知らなかった……いや、そうか、妖精の体って魔力で出来ているから当たり前なのか。
「ついでに言うと今の服も魔力で作ってるわ」
「え!? なにその超技術……っていうか超魔法! 教えて欲しい……」
今度はエメラルダが泡を食っていた。裁縫屋からしたら、魔力で衣服まで作るのは驚きを通り越して腰を抜かしてしまう衝撃だろう。事実ソファーに座りこんでしまっている。
「教えてって言われても、自分でもどうやるのか分からないわ。

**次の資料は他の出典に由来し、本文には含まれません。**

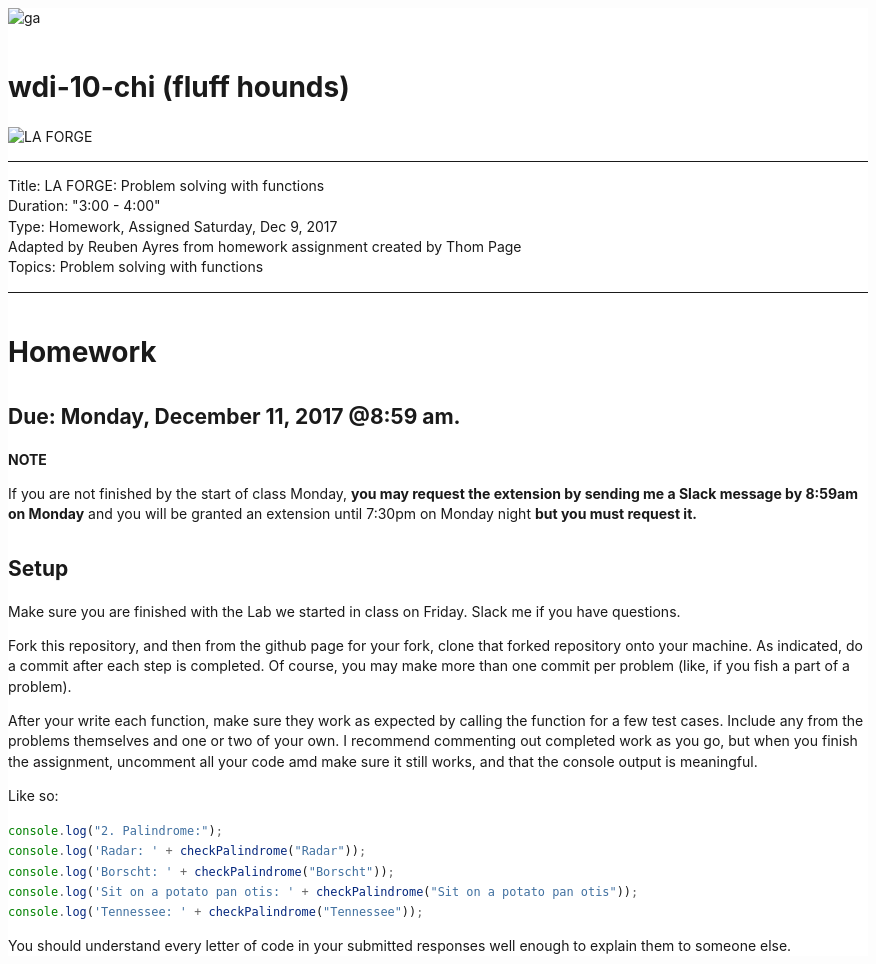 ![ga](http://mobbook.generalassemb.ly/ga_cog.png)

# wdi-10-chi (fluff hounds)

![LA FORGE](https://trello-attachments.s3.amazonaws.com/5a1f1414061dcf1a5867f937/5a2aa5c88bb54822ac4cfb43/ae6f0143073d7f3351e7e47a4fc7bf4b/GeordiLaForge.jpg)

---
Title: LA FORGE: Problem solving with functions<br>
Duration: "3:00 - 4:00" <br>
Type: Homework, Assigned Saturday, Dec 9, 2017<br>
Adapted by Reuben Ayres from homework assignment created by Thom Page<br>
Topics: Problem solving with functions<br>

---

# Homework

## Due: Monday, December 11, 2017 @8:59 am. <br>

**NOTE**

If you are not finished by the start of class Monday, **you may request the extension by sending me a Slack message by 8:59am on Monday** and you will be granted an extension until 7:30pm on Monday night **but you must request it.**

## Setup

Make sure you are finished with the Lab we started in class on Friday. Slack me if you have questions.

Fork this repository, and then from the github page for your fork, clone that forked repository onto your machine.
As indicated, do a commit after each step is completed. Of course, you may make more than one commit per problem (like, if you fish a part of a problem).

After your write each function, make sure they work as expected by calling the function for a few test cases.  Include any from the problems themselves and one or two of your own. I recommend commenting out completed work as you go, but when you finish the assignment, uncomment all your code amd make sure it still works, and that the console output is meaningful. 

Like so: 

```javascript
console.log("2. Palindrome:");
console.log('Radar: ' + checkPalindrome("Radar"));
console.log('Borscht: ' + checkPalindrome("Borscht"));
console.log('Sit on a potato pan otis: ' + checkPalindrome("Sit on a potato pan otis"));
console.log('Tennessee: ' + checkPalindrome("Tennessee"));
```

You should understand every letter of code in your submitted responses well enough to explain them to someone else.
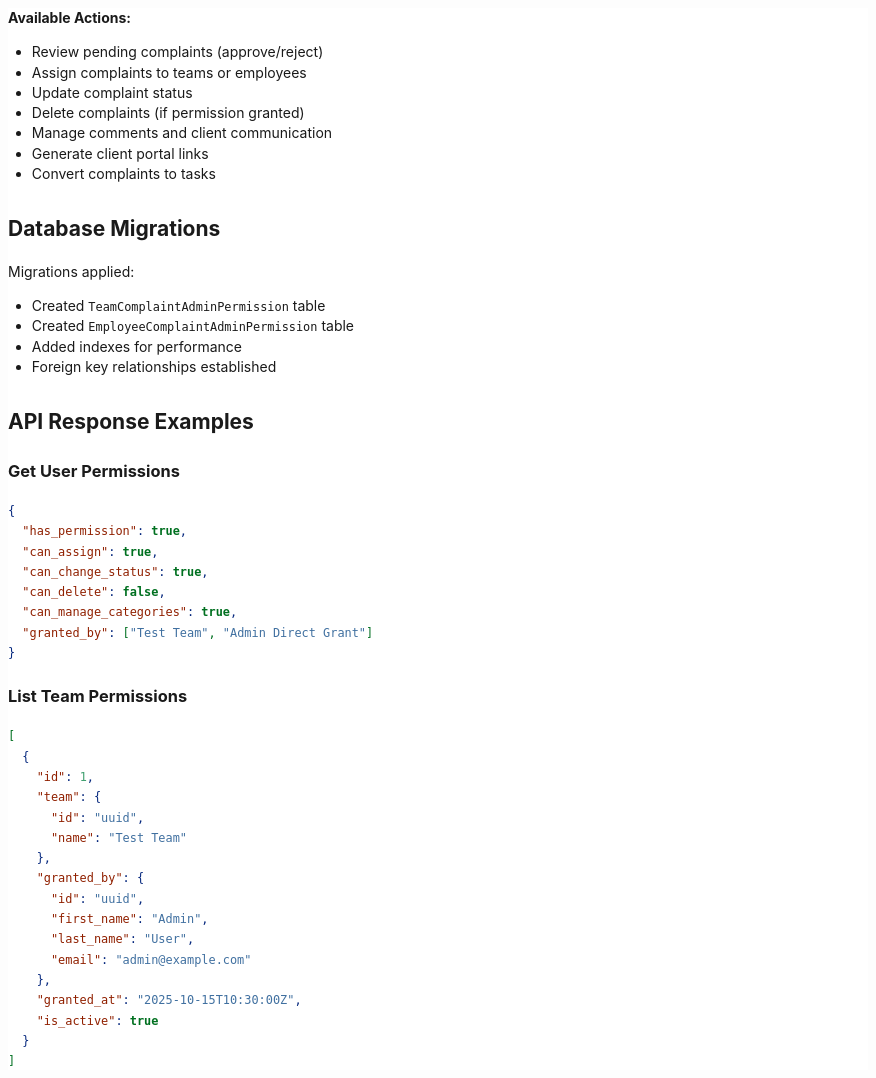 **Available Actions:**
- Review pending complaints (approve/reject)
- Assign complaints to teams or employees
- Update complaint status
- Delete complaints (if permission granted)
- Manage comments and client communication
- Generate client portal links
- Convert complaints to tasks

## Database Migrations

Migrations applied:
- Created `TeamComplaintAdminPermission` table
- Created `EmployeeComplaintAdminPermission` table
- Added indexes for performance
- Foreign key relationships established

## API Response Examples

### Get User Permissions
```json
{
  "has_permission": true,
  "can_assign": true,
  "can_change_status": true,
  "can_delete": false,
  "can_manage_categories": true,
  "granted_by": ["Test Team", "Admin Direct Grant"]
}
```

### List Team Permissions
```json
[
  {
    "id": 1,
    "team": {
      "id": "uuid",
      "name": "Test Team"
    },
    "granted_by": {
      "id": "uuid",
      "first_name": "Admin",
      "last_name": "User",
      "email": "admin@example.com"
    },
    "granted_at": "2025-10-15T10:30:00Z",
    "is_active": true
  }
]
```
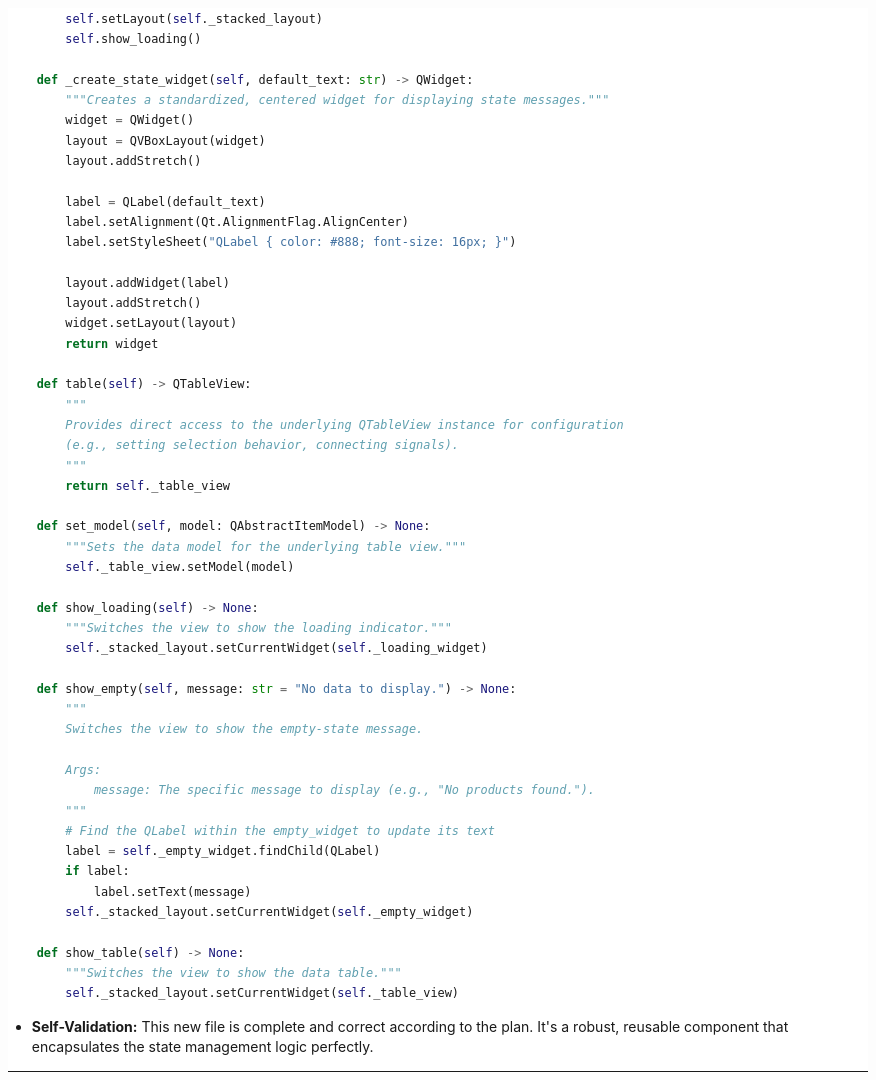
 ```python
        self.setLayout(self._stacked_layout)
        self.show_loading()

    def _create_state_widget(self, default_text: str) -> QWidget:
        """Creates a standardized, centered widget for displaying state messages."""
        widget = QWidget()
        layout = QVBoxLayout(widget)
        layout.addStretch()
        
        label = QLabel(default_text)
        label.setAlignment(Qt.AlignmentFlag.AlignCenter)
        label.setStyleSheet("QLabel { color: #888; font-size: 16px; }")
        
        layout.addWidget(label)
        layout.addStretch()
        widget.setLayout(layout)
        return widget

    def table(self) -> QTableView:
        """
        Provides direct access to the underlying QTableView instance for configuration
        (e.g., setting selection behavior, connecting signals).
        """
        return self._table_view

    def set_model(self, model: QAbstractItemModel) -> None:
        """Sets the data model for the underlying table view."""
        self._table_view.setModel(model)

    def show_loading(self) -> None:
        """Switches the view to show the loading indicator."""
        self._stacked_layout.setCurrentWidget(self._loading_widget)

    def show_empty(self, message: str = "No data to display.") -> None:
        """
        Switches the view to show the empty-state message.
        
        Args:
            message: The specific message to display (e.g., "No products found.").
        """
        # Find the QLabel within the empty_widget to update its text
        label = self._empty_widget.findChild(QLabel)
        if label:
            label.setText(message)
        self._stacked_layout.setCurrentWidget(self._empty_widget)

    def show_table(self) -> None:
        """Switches the view to show the data table."""
        self._stacked_layout.setCurrentWidget(self._table_view)

```
*   **Self-Validation:** This new file is complete and correct according to the plan. It's a robust, reusable component that encapsulates the state management logic perfectly.

---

自分で衣服のデザインを変えることもできないもの。だからこの服は本当に嬉しいわっ、ありがとうエメラルダ」
「私も新しい魔女服ありがとう、エメラルダ。次旅する時はこの魔女服で行くね」
「えっ!?」
私が次旅する時は、と言った次の瞬間、弟子三人が見事にハモっていた。
「師匠、また旅をするんですか?」
「うん、まだ行ってない場所いっぱいあるし。食べたことない料理もいっぱいあるでしょ。ライラにも色々食べさせたいしね」
驚くリネットに、首を傾げつつ答える。するとイヴァンナ、エメラルダ、リネットが次々口を開いた。

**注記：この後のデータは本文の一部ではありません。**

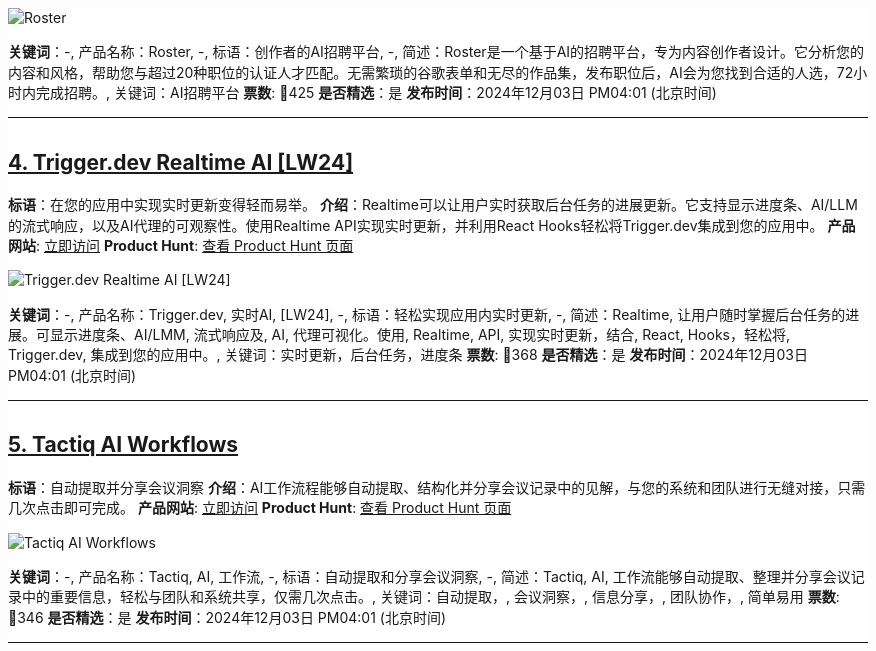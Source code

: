 ![Roster](https://ph-files.imgix.net/b099e9d7-49c1-43e8-8c61-260cad8b81de.png?auto=format&fit=crop&frame=1&h=512&w=1024)

**关键词**：-, 产品名称：Roster, -, 标语：创作者的AI招聘平台, -, 简述：Roster是一个基于AI的招聘平台，专为内容创作者设计。它分析您的内容和风格，帮助您与超过20种职位的认证人才匹配。无需繁琐的谷歌表单和无尽的作品集，发布职位后，AI会为您找到合适的人选，72小时内完成招聘。, 关键词：AI招聘平台
**票数**: 🔺425
**是否精选**：是
**发布时间**：2024年12月03日 PM04:01 (北京时间)

---

## [4. Trigger.dev Realtime AI [LW24]](https://www.producthunt.com/posts/trigger-dev-realtime-ai-lw24?utm_campaign=producthunt-api&utm_medium=api-v2&utm_source=Application%3A+nextauth+%28ID%3A+151633%29)
**标语**：在您的应用中实现实时更新变得轻而易举。
**介绍**：Realtime可以让用户实时获取后台任务的进展更新。它支持显示进度条、AI/LLM的流式响应，以及AI代理的可观察性。使用Realtime API实现实时更新，并利用React Hooks轻松将Trigger.dev集成到您的应用中。
**产品网站**: [立即访问](https://www.producthunt.com/r/VIAN4THYI2QAQ7?utm_campaign=producthunt-api&utm_medium=api-v2&utm_source=Application%3A+nextauth+%28ID%3A+151633%29)
**Product Hunt**: [查看 Product Hunt 页面](https://www.producthunt.com/posts/trigger-dev-realtime-ai-lw24?utm_campaign=producthunt-api&utm_medium=api-v2&utm_source=Application%3A+nextauth+%28ID%3A+151633%29)

![Trigger.dev Realtime AI [LW24]](https://ph-files.imgix.net/7704da0b-809c-4dbe-8c4d-a9a481a2bab9.jpeg?auto=format&fit=crop&frame=1&h=512&w=1024)

**关键词**：-, 产品名称：Trigger.dev, 实时AI, [LW24], -, 标语：轻松实现应用内实时更新, -, 简述：Realtime, 让用户随时掌握后台任务的进展。可显示进度条、AI/LMM, 流式响应及, AI, 代理可视化。使用, Realtime, API, 实现实时更新，结合, React, Hooks，轻松将, Trigger.dev, 集成到您的应用中。, 关键词：实时更新，后台任务，进度条
**票数**: 🔺368
**是否精选**：是
**发布时间**：2024年12月03日 PM04:01 (北京时间)

---

## [5. Tactiq AI Workflows](https://www.producthunt.com/posts/tactiq-ai-workflows?utm_campaign=producthunt-api&utm_medium=api-v2&utm_source=Application%3A+nextauth+%28ID%3A+151633%29)
**标语**：自动提取并分享会议洞察
**介绍**：AI工作流程能够自动提取、结构化并分享会议记录中的见解，与您的系统和团队进行无缝对接，只需几次点击即可完成。
**产品网站**: [立即访问](https://www.producthunt.com/r/4XYLPRXZNHDXXR?utm_campaign=producthunt-api&utm_medium=api-v2&utm_source=Application%3A+nextauth+%28ID%3A+151633%29)
**Product Hunt**: [查看 Product Hunt 页面](https://www.producthunt.com/posts/tactiq-ai-workflows?utm_campaign=producthunt-api&utm_medium=api-v2&utm_source=Application%3A+nextauth+%28ID%3A+151633%29)

![Tactiq AI Workflows](https://ph-files.imgix.net/04b15b42-c222-4b4d-aacf-5c1e2a2548b6.png?auto=format&fit=crop&frame=1&h=512&w=1024)

**关键词**：-, 产品名称：Tactiq, AI, 工作流, -, 标语：自动提取和分享会议洞察, -, 简述：Tactiq, AI, 工作流能够自动提取、整理并分享会议记录中的重要信息，轻松与团队和系统共享，仅需几次点击。, 关键词：自动提取，, 会议洞察，, 信息分享，, 团队协作，, 简单易用
**票数**: 🔺346
**是否精选**：是
**发布时间**：2024年12月03日 PM04:01 (北京时间)

---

「驚いたわね、あの出不精の師匠がこんな事を言うなんて……師匠も変わるものね」
「師匠も成長したんだね……二番弟子として嬉しいよ」
「師匠……見た目は全く変わりませんが、なんだか若返ったみたいです」
……おいぃ? 私の弟子たち中々ひどい事言ってない? 特にリネットが一番ひどい。
「そういえば、エメラルダやイヴァンナのお店がある町にも行ったことないな。機会があったら行ってみるよ」
「その時はお土産よろしくー。私、綺麗な宝石欲しい」
「私は貴重な魔法薬の材料とかが良いわ」
……こいつら、遠慮が無い。
こんな感じで他愛もない会話をしながらお茶を飲んでいると、すっかり時間が過ぎ夜を迎え始めていた。

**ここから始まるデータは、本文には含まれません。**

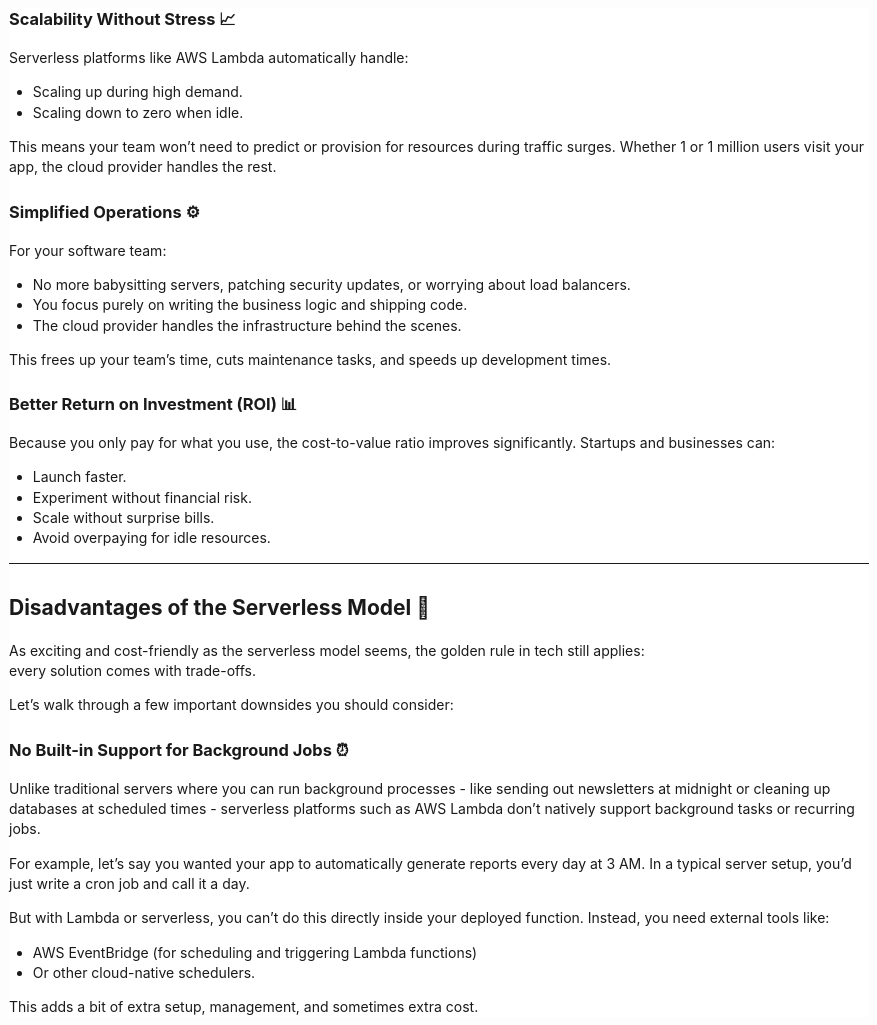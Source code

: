 ### Scalability Without Stress 📈

Serverless platforms like AWS Lambda automatically handle:

- Scaling up during high demand.
- Scaling down to zero when idle.

This means your team won’t need to predict or provision for resources during traffic surges. Whether 1 or 1 million users visit your app, the cloud provider handles the rest.

### Simplified Operations ⚙️

For your software team:

- No more babysitting servers, patching security updates, or worrying about load balancers.
- You focus purely on writing the business logic and shipping code.
- The cloud provider handles the infrastructure behind the scenes.

This frees up your team’s time, cuts maintenance tasks, and speeds up development times.

### Better Return on Investment (ROI) 📊

Because you only pay for what you use, the cost-to-value ratio improves significantly. Startups and businesses can:

- Launch faster.
- Experiment without financial risk.
- Scale without surprise bills.
- Avoid overpaying for idle resources.

---

## Disadvantages of the Serverless Model 🚫

As exciting and cost-friendly as the serverless model seems, the golden rule in tech still applies:  
every solution comes with trade-offs.

Let’s walk through a few important downsides you should consider:

### No Built-in Support for Background Jobs ⏰

Unlike traditional servers where you can run background processes - like sending out newsletters at midnight or cleaning up databases at scheduled times - serverless platforms such as AWS Lambda don’t natively support background tasks or recurring jobs.

For example, let’s say you wanted your app to automatically generate reports every day at 3 AM. In a typical server setup, you’d just write a cron job and call it a day.

But with Lambda or serverless, you can’t do this directly inside your deployed function. Instead, you need external tools like:

- AWS EventBridge (for scheduling and triggering Lambda functions)
- Or other cloud-native schedulers.

This adds a bit of extra setup, management, and sometimes extra cost.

三人は今日泊まるつもりらしいので、時間の制約は特にない。だけど、空腹という制限があった。
お茶を飲みつつ軽くお菓子をつまんでいたが、やはりちゃんとした食事でないとお腹は膨れない。
そろそろ頃合いだし、夕食を取るとしよう。
魔女のお茶会は終わり、魔女の食事会を始めるべく、私は台所へ向かった。
台所へ向かう私の背に、皆の声が微かに届いてくる。
「夕食は師匠が用意するんだよね?」
「大きい鍋持ってたから、あれじゃないかしら?」
「あ、確かに台所に置いてたよね」
「リリアは朝、今日の為の特別な料理を買いつけに行くって言ってたわ。きっとカニ鍋よ」
口々に皆が鍋の予想を始め出した。カニだ、エビだ、いやきのこ鍋だ、と様々な鍋料理がでてくる。
それを聞きながら、私は唇をひきつらせていた。
皆は楽しい食事会を想像しているのだろう。
だけど……これは聖戦だ。避けては通れない戦いだ。
私は今日、皆の力を借りてあのトラウマを超えていくつもりなのだ。
台所に置いて来たあの鍋の前に立ち、火をかけて温めていく。
ぐつぐつと音が聞こえてきたくらいに、私は鍋の蓋を開けて中を確認した。
そこには……淡いエメラルドグリーンの液体が並々と入っていた。